§ **TASK ITEM**: Every line of the records below that has the word "RPUSH" should be copied.

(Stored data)
..........

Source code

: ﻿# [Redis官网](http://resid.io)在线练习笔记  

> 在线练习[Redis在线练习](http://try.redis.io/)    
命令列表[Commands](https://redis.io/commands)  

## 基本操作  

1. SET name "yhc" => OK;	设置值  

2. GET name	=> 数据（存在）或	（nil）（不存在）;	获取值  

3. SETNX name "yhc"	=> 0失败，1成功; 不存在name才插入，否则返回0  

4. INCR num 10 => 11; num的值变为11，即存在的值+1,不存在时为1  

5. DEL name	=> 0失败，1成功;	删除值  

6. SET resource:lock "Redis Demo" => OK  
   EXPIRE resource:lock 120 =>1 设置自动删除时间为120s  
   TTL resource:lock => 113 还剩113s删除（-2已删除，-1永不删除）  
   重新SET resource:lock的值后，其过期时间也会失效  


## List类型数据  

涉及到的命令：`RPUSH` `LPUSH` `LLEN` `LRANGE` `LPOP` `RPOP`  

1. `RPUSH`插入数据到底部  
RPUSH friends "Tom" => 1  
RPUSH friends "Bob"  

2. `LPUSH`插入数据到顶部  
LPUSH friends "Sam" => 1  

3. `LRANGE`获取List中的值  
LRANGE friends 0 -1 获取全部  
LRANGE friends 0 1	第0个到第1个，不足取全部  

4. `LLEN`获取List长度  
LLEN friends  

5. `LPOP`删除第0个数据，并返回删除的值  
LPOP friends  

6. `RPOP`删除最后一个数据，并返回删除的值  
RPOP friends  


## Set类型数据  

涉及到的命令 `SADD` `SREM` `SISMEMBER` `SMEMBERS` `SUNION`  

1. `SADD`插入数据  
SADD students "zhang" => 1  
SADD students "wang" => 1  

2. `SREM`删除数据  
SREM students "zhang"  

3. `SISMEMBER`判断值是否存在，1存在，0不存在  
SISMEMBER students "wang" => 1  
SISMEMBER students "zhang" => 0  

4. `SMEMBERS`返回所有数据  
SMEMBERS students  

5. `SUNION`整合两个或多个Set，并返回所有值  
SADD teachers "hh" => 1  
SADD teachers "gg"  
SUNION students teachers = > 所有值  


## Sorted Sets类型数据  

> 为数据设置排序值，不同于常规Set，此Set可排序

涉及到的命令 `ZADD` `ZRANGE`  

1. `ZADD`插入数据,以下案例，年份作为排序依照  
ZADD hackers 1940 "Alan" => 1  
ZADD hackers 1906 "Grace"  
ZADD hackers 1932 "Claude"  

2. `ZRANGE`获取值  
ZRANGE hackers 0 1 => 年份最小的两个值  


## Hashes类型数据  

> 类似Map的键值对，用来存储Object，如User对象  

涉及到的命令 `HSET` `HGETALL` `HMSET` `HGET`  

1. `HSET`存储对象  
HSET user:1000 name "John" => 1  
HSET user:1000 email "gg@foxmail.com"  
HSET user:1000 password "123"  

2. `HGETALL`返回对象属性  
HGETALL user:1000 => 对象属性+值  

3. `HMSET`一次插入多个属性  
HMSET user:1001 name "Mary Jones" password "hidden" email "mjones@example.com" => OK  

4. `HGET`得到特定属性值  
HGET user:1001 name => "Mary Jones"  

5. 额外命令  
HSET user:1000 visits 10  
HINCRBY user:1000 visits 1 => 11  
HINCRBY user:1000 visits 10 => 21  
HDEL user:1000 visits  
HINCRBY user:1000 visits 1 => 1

..........

§ **WRITTEN RESPONSE**:
涉及到的命令：`RPUSH` `LPUSH` `LLEN` `LRANGE` `LPOP` `RPOP`  
1. `RPUSH`插入数据到底部  
RPUSH friends "Tom" => 1  
RPUSH friends "Bob"  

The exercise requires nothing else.